In September I mentioned the author Lee Child and his main character Jack Reacher.
Since that time principally, using the library, I have now read 11 out of his 18 Reacher books.
I have to say I have enjoyed them all.
The book above is Child's latest. I luckily was able to borrow it for a week.

Here are two "Reacher-isms: " from the book.

( Fighting two opponents Reacher leaving his hands at the back. )

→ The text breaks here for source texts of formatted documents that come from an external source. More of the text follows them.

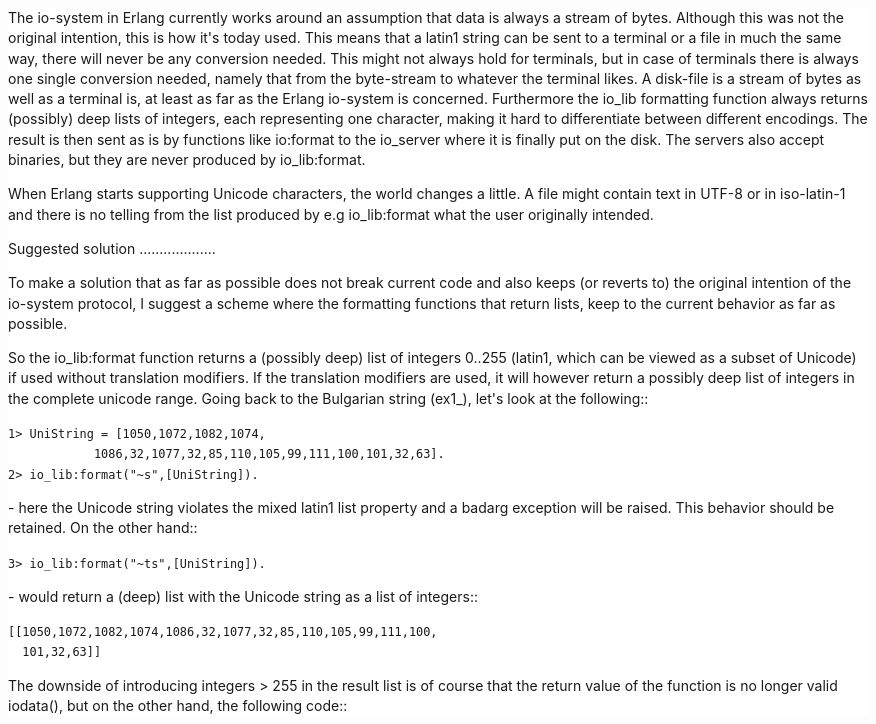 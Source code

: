 The io-system in Erlang currently works around an assumption that data
is always a stream of bytes. Although this was not the original
intention, this is how it's today used. This means that a latin1
string can be sent to a terminal or a file in much the same way, there
will never be any conversion needed. This might not always hold for
terminals, but in case of terminals there is always one single
conversion needed, namely that from the byte-stream to whatever the
terminal likes. A disk-file is a stream of bytes as well as a terminal
is, at least as far as the Erlang io-system is concerned. Furthermore
the io_lib formatting function always returns (possibly) deep lists of
integers, each representing one character, making it hard to
differentiate between different encodings. The result is then sent as
is by functions like io:format to the io_server where it is finally
put on the disk. The servers also accept binaries, but they are never
produced by io_lib:format.

When Erlang starts supporting Unicode characters, the world changes a
little. A file might contain text in UTF-8 or in iso-latin-1 and there is
no telling from the list produced by e.g io_lib:format
what the user originally intended. 

Suggested solution
...................

To make a solution that as far as possible does not break current code
and also keeps (or reverts to) the original intention of the io-system
protocol, I suggest a scheme where the formatting functions that
return lists, keep to the current behavior as far as possible.

So the io_lib:format function returns a (possibly deep) list of
integers 0..255 (latin1, which can be viewed as a subset of Unicode)
if used without translation modifiers. If the translation modifiers
are used, it will however return a possibly deep list of integers in
the complete unicode range. Going back to the Bulgarian string (ex1_),
let's look at the following::

    1> UniString = [1050,1072,1082,1074,
                1086,32,1077,32,85,110,105,99,111,100,101,32,63].
    2> io_lib:format("~s",[UniString]).

\- here the Unicode string violates the mixed latin1 list property and a
badarg exception will be raised. This behavior should be retained. On
the other hand::

    3> io_lib:format("~ts",[UniString]).

\- would return a (deep) list with the Unicode string as a list of integers::

    [[1050,1072,1082,1074,1086,32,1077,32,85,110,105,99,111,100,
      101,32,63]]   


The downside of introducing integers > 255 in the result list is of course
that the return value of the function is no longer valid iodata(), but on
the other hand, the following code::


[EEP-10]: <eep-00010.md> "EEP 10 Source"
[1]: http://www.ietf.org/rfc/rfc3629.txt
[2]: http://www.unicode.org/
[EmacsVar]: <> "Local Variables:"
[EmacsVar]: <> "mode: indented-text"
[EmacsVar]: <> "indent-tabs-mode: nil"
[EmacsVar]: <> "sentence-end-double-space: t"
[EmacsVar]: <> "fill-column: 70"
[EmacsVar]: <> "coding: utf-8"
[EmacsVar]: <> "End:" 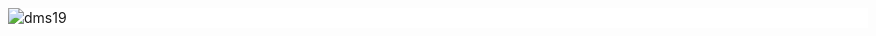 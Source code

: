 <img width="1309" height="593" alt="dms19" src="https://github.com/user-attachments/assets/ac8d6bb9-edff-4cc3-8cf7-85dd10865825" />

" So (the two opponents) Guys in that situation see nothing but the upper body, the upper body and the head, and the face, like irresistible targets of opportunity, damage just waiting to be done, unanswerable shots just begging to be made, and their stances open wide, and their fists come up high, and their chins jut forward, and their eyes go narrow and wild with glee as they squint in at the gut or the ribs or the nose or wherever it is they plan to land their first joyous blow. They see nothing else at all.

Like the feet.---- ." ( P. 209)

( Escaping from men hunting you.)

"Reacher was distinctive in any context ( 6' 5" and 250lbs ) because of his height, so the first thing he looked for was a bench. He forced himself to walk slow and easy, with his hands in his pockets, without a care in the world, because a running man attracted the eye a hundred times faster than a walking man. Another old evolutionary legacy. Predator and prey, motion and stillness. And he didn't look back, either. He made no furtive glances. He kept his gaze straight and level, and he walked towards what he saw. Full dark was coming down fast, but the Mall was still busy.---------------Reacher saw a bench in the gloom twenty yards away---- He strolled on towards it, slow and relaxed and then he paused as if deciding, and he sat down, and leaned forward with his elbows on his knees. He looked down." ( P.126 ) 
Good stuff. Try and enjoy.


Well have yourself a good week, the last whole one of November. Better get on with those presents then.

Finally here is a rather good painting of Pete Townsend, with the Late Keith Moon on drums. It is painted by Rolling Stone Mr. Ronnie Wood. ( A four figure sum will purchase. )

I spotted it in a gallery in Cheltenham yesterday, which also featured works by Bob Dylan.